▶ [Supplied entries]
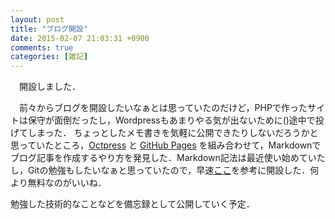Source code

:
 ```yaml
---
layout: post
title: "ブログ開設"
date: 2015-02-07 21:03:31 +0900
comments: true
categories: [雑記]
---
```


　開設しました．

<!-- more -->

　前々からブログを開設したいなぁとは思っていたのだけど，PHPで作ったサイトは保守が面倒だったし，Wordpressもあまりやる気が出ないために()途中で投げてしまった．
ちょっとしたメモ書きを気軽に公開できたりしないだろうかと思っていたところ，[Octpress](http://octopress.org) と [GitHub Pages](https://pages.github.com) を組み合わせて，Markdownでブログ記事を作成するやり方を発見した．Markdown記法は最近使い始めていたし，Gitの勉強もしたいなぁと思っていたので，早速[ここ](http://blog.shiroyama.us/blog/2014/02/26/octopress/)を参考に開設した．何より無料なのがいいね．

勉強した技術的なことなどを備忘録として公開していく予定．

▶ [Directions] Return the lines of the data above in full and exactly, with no pictures.

▶ [Your solution]
Source code

:
 ```yaml
---
layout: post
title: "ブログ開設"
date: 2015-02-07 21:03:31 +0900
comments: true
categories: [雑記]
---
```


　開設しました．

<!-- more -->

　前々からブログを開設したいなぁとは思っていたのだけど，PHPで作ったサイトは保守が面倒だったし，Wordpressもあまりやる気が出ないために()途中で投げてしまった．
ちょっとしたメモ書きを気軽に公開できたりしないだろうかと思っていたところ，[Octpress](http://octopress.org) と [GitHub Pages](https://pages.github.com) を組み合わせて，Markdownでブログ記事を作成するやり方を発見した．Markdown記法は最近使い始めていたし，Gitの勉強もしたいなぁと思っていたので，早速[ここ](http://blog.shiroyama.us/blog/2014/02/26/octopress/)を参考に開設した．何より無料なのがいいね．

勉強した技術的なことなどを備忘録として公開していく予定．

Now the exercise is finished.